Let me put it another way. If someone were to read a piece of your writing, shorn of all branding, would they recognise it as yours? Does your writing project a voice that belongs to you?
- Good writing anticipates reader questions. It serves the reader, not the writer, and isn’t indulgent.
- Good writing is grounded in data. Ground your content in facts, not just your own opinions; your writing becomes more credible as a result.
- Good writing happens with the rewrite. Writing is hard work, and producing a less-than-perfect first draft is often depressing. But the important thing is to craft it into a coherent narrative.
- Good writers aren’t smug. Most of the really good writers I know still feel awkward calling themselves a “writer,” because that’s a term loaded with expectations. But like many achievements in life, the label seems more meaningful when it’s bestowed upon you by others.
- Good writing has a good editor. Writers get the byline and any glory. But behind the scenes, a good editor adds a lot to process. The best writing is collaborative.
- Remarkable writers absorb other writing styles through the books they read for pleasure.
- Good writers have patience. There will be days when you have absolutely nothing to add to your manuscript, and other days when you realise the end is far away and the only thing preventing you from finishing is white space. When that happens, just keep writing.

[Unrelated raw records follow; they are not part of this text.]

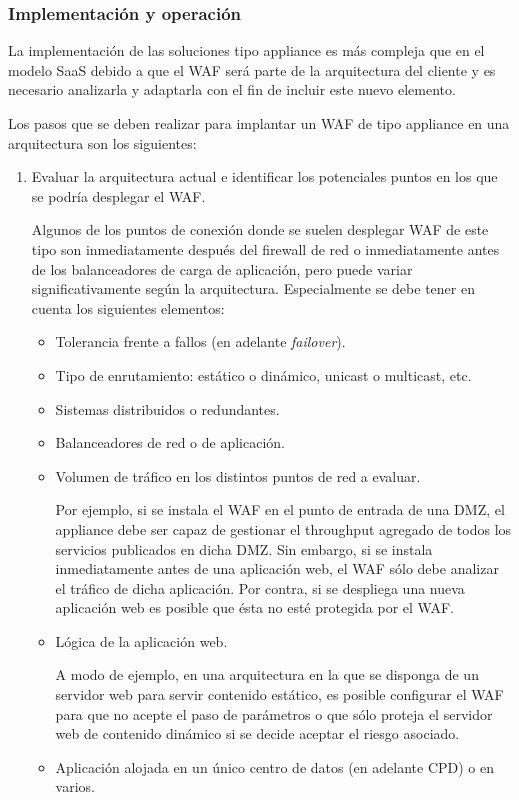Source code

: \subsubsection{Implementación y operación}
\par La implementación de las soluciones tipo appliance es más compleja que en el modelo SaaS debido a que el WAF será parte de la arquitectura del cliente 
y es necesario analizarla y adaptarla con el fin de incluir este nuevo elemento.
\par Los pasos que se deben realizar para implantar un WAF de tipo appliance en una arquitectura son los siguientes:

\begin{enumerate}
  \item Evaluar la arquitectura actual e identificar los potenciales puntos en los que se podría desplegar el WAF.
    \par Algunos de los puntos de conexión donde se suelen desplegar WAF de este tipo son inmediatamente después del firewall de red o
    inmediatamente antes de los balanceadores de carga de aplicación, pero puede variar significativamente según la arquitectura. Especialmente se debe
    tener en cuenta los siguientes elementos:
    \begin{itemize}
      \item Tolerancia frente a fallos (en adelante {\em failover}).
      \item Tipo de enrutamiento: estático o dinámico, unicast o multicast, etc.
      \item Sistemas distribuidos o redundantes.
      \item Balanceadores de red o de aplicación.
      \item Volumen de tráfico en los distintos puntos de red a evaluar.
        \par Por ejemplo, si se instala el WAF en el punto de entrada de una DMZ, el appliance debe ser capaz de gestionar el throughput
        agregado de todos los servicios publicados en dicha DMZ. Sin embargo, si se instala inmediatamente antes de una aplicación web, el WAF
        sólo debe analizar el tráfico de dicha aplicación. Por contra, si se despliega una nueva aplicación web es posible que ésta no esté
        protegida por el WAF.
      \item Lógica de la aplicación web.
        \par A modo de ejemplo, en una arquitectura en la que se disponga de un  servidor web para servir contenido estático, es posible
        configurar el WAF para que no acepte el paso de parámetros o que sólo proteja el servidor web de contenido dinámico si se decide
        aceptar el riesgo asociado.
      \item Aplicación alojada en un único centro de datos (en adelante CPD) o en varios.
    \end{itemize}


\end{enumerate}
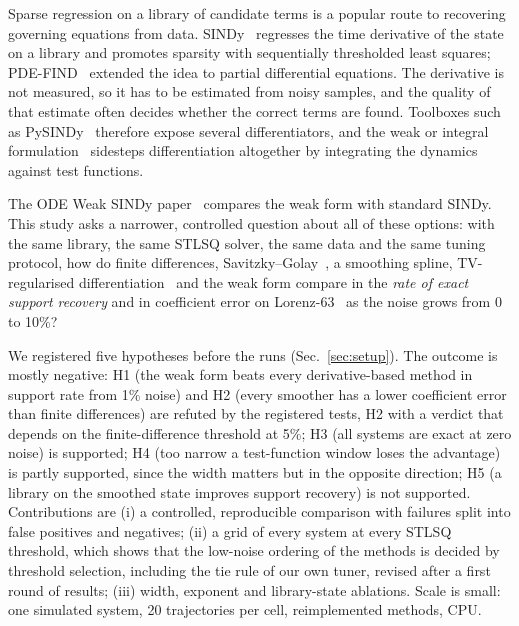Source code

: Sparse regression on a library of candidate terms is a popular route to recovering governing equations from data. SINDy~\cite{brunton2015discovering} regresses the time derivative of the state on a library and promotes sparsity with sequentially thresholded least squares; PDE-FIND~\cite{rudy2016data} extended the idea to partial differential equations. The derivative is not measured, so it has to be estimated from noisy samples, and the quality of that estimate often decides whether the correct terms are found. Toolboxes such as PySINDy~\cite{silva2020pysindy} therefore expose several differentiators, and the weak or integral formulation~\cite{schaeffer2017sparse,messenger2021weak,messenger2020weak,reinbold2020using} sidesteps differentiation altogether by integrating the dynamics against test functions.

The ODE Weak SINDy paper~\cite{messenger2021weak} compares the weak form with standard SINDy. This study asks a narrower, controlled question about all of these options: with the same library, the same STLSQ solver, the same data and the same tuning protocol, how do finite differences, Savitzky--Golay~\cite{savitzky1964smoothing}, a smoothing spline, TV-regularised differentiation~\cite{chartrand2011numerical} and the weak form compare in the \emph{rate of exact support recovery} and in coefficient error on Lorenz-63~\cite{lorenz1963deterministic} as the noise grows from 0 to 10\%?

We registered five hypotheses before the runs (Sec.~\ref{sec:setup}). The outcome is mostly negative: H1 (the weak form beats every derivative-based method in support rate from 1\% noise) and H2 (every smoother has a lower coefficient error than finite differences) are refuted by the registered tests, H2 with a verdict that depends on the finite-difference threshold at 5\%; H3 (all systems are exact at zero noise) is supported; H4 (too narrow a test-function window loses the advantage) is partly supported, since the width matters but in the opposite direction; H5 (a library on the smoothed state improves support recovery) is not supported. Contributions are (i) a controlled, reproducible comparison with failures split into false positives and negatives; (ii) a grid of every system at every STLSQ threshold, which shows that the low-noise ordering of the methods is decided by threshold selection, including the tie rule of our own tuner, revised after a first round of results; (iii) width, exponent and library-state ablations. Scale is small: one simulated system, 20 trajectories per cell, reimplemented methods, CPU.
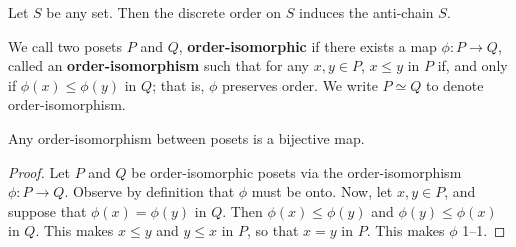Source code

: \begin{lemma}\label{lemma_1.1.3}
  Let $S$ be any set. Then the discrete order on $S$ induces the
  anti-chain $S$.
\end{lemma}

\begin{definition}
  We call two posets $P$ and $Q$, \textbf{order-isomorphic} if there
  exists a map $\phi:P \xrightarrow{} Q$, called an
  \textbf{order-isomorphism} such that for any $x,y \in
  P$, $x \leq y$ in $P$ if, and only if  $\phi(x) \leq \phi(y)$ in
  $Q$; that is, $\phi$ preserves order. We write $P \simeq Q$ to denote
  order-isomorphism.
\end{definition}

\begin{lemma}\label{lemma_1.1.4}
  Any order-isomorphism between posets is a bijective map.
\end{lemma}
\begin{proof}
  Let $P$ and $Q$ be order-isomorphic posets via the order-isomorphism
  $\phi:P \xrightarrow{} Q$. Observe by definition that $\phi$ must be
  onto. Now, let $x,y \in P$, and suppose that $\phi(x)=\phi(y)$ in
  $Q$. Then  $\phi(x) \leq \phi(y)$ and $\phi(y) \leq \phi(x)$ in $Q$.
  This makes $x \leq y$ and $y \leq x$ in $P$, so that $x=y$ in  $P$.
  This makes $\phi$ 1--1.
\end{proof}


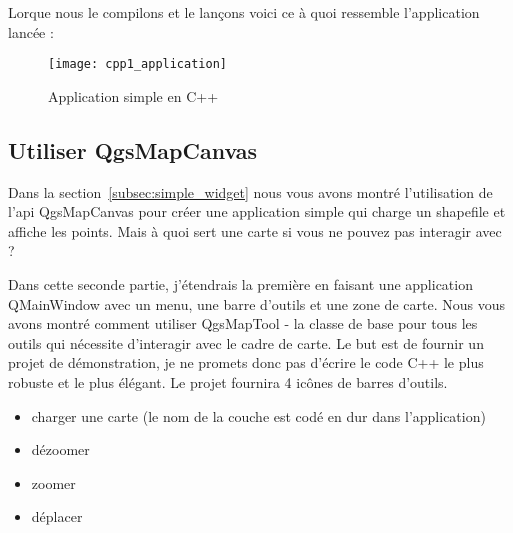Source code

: Lorque nous le compilons et le lan\c{c}ons voici ce \`a quoi ressemble l'application lanc\'ee :
\begin{figure}[ht]
   \begin{center}
   \caption{Application simple en C++ \osxcaption}\label{fig:cpp1_application}\smallskip
   \texttt{[image: cpp1\_application]}
\end{center}
\end{figure}

\subsection{Utiliser QgsMapCanvas}

Dans la section~\ref{subsec:simple_widget} nous vous avons montr\'e l'utilisation 
de l'api QgsMapCanvas pour cr\'eer une application simple qui charge un shapefile 
et affiche les points. Mais \`a quoi sert une carte si vous ne pouvez pas 
interagir avec ?

Dans cette seconde partie, j'\'etendrais la premi\`ere en faisant une application 
QMainWindow avec un menu, une barre d'outils et une zone de carte. Nous vous 
avons montr\'e comment utiliser QgsMapTool - la classe de base pour tous les 
outils qui n\'ecessite d'interagir avec le cadre de carte.
Le but est de fournir un projet de d\'emonstration, je ne promets donc pas d'\'ecrire
 le code C++ le plus robuste et le plus \'el\'egant. Le projet fournira 4 ic\^ones de 
 barres d'outils.

\begin{itemize}
  \item charger une carte (le nom de la couche est cod\'e en dur dans l'application)
  \item d\'ezoomer
  \item zoomer
  \item d\'eplacer
\end{itemize}

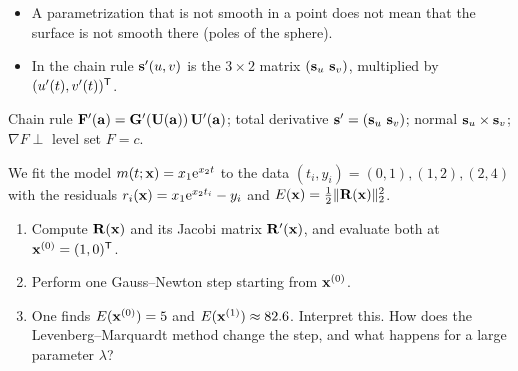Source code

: \begin{solution}
\begin{trap}
\begin{itemize}
\item A parametrization that is not smooth in a point does not mean that the surface is not smooth there (poles of the sphere).
\item In the chain rule $\mathbf{s}'(u,v)$ is the $3\times2$ matrix $(\mathbf{s}_u\ \mathbf{s}_v)$, multiplied by $(u'(t),v'(t))^{\mathsf{T}}$.
\end{itemize}
\end{trap}
\begin{heart}
Chain rule $\mathbf{F}'(\mathbf{a})=\mathbf{G}'(\mathbf{U}(\mathbf{a}))\,\mathbf{U}'(\mathbf{a})$; total derivative $\mathbf{s}'=(\mathbf{s}_u\ \mathbf{s}_v)$; normal $\mathbf{s}_u\times\mathbf{s}_v$; $\nabla F\perp$ level set $F=c$.
\end{heart}
\end{solution}

We fit the model $m(t;\mathbf{x})=x_1\mathrm{e}^{x_2t}$ to the data $(t_i,y_i)=(0,1),(1,2),(2,4)$ with the residuals $r_i(\mathbf{x})=x_1\mathrm{e}^{x_2t_i}-y_i$ and $E(\mathbf{x})=\frac12\lVert \mathbf{R}(\mathbf{x})\rVert_2^2$.
\begin{enumerate}
\item Compute $\mathbf{R}(\mathbf{x})$ and its Jacobi matrix $\mathbf{R}'(\mathbf{x})$, and evaluate both at $\mathbf{x}^{(0)}=(1,0)^{\mathsf{T}}$.
\item Perform one Gauss--Newton step starting from $\mathbf{x}^{(0)}$.
\item One finds $E(\mathbf{x}^{(0)})=5$ and $E(\mathbf{x}^{(1)})\approx82.6$. Interpret this. How does the Levenberg--Marquardt method change the step, and what happens for a large parameter $\lambda$?
\end{enumerate}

Take it one sentence at a time; your persistence will pay off, and you will up with a finished book.
- Good writers are good listeners and observers. Both are excellent forms of research. What about a person’s personality intrigues you or makes you dislike them? Expound on those character traits and bring them to life. What about a person’s style of dress makes them unique?
There are so many opportunities to write and be heard today; with self-publishing and smaller, independent presses much more prevalent, this is a genuinely exciting time to be in the sector. But of course there’s also the concern that, without any creative control – without any quality checking – there are just as many opportunities to produce awful work as well.
So we need to be careful; encouraging writers to improve and learn their craft, and enabling each other to feel that their work can improve. We must make sure we’re open-minded, thoughtful, and accepting of language – and always improving our own style.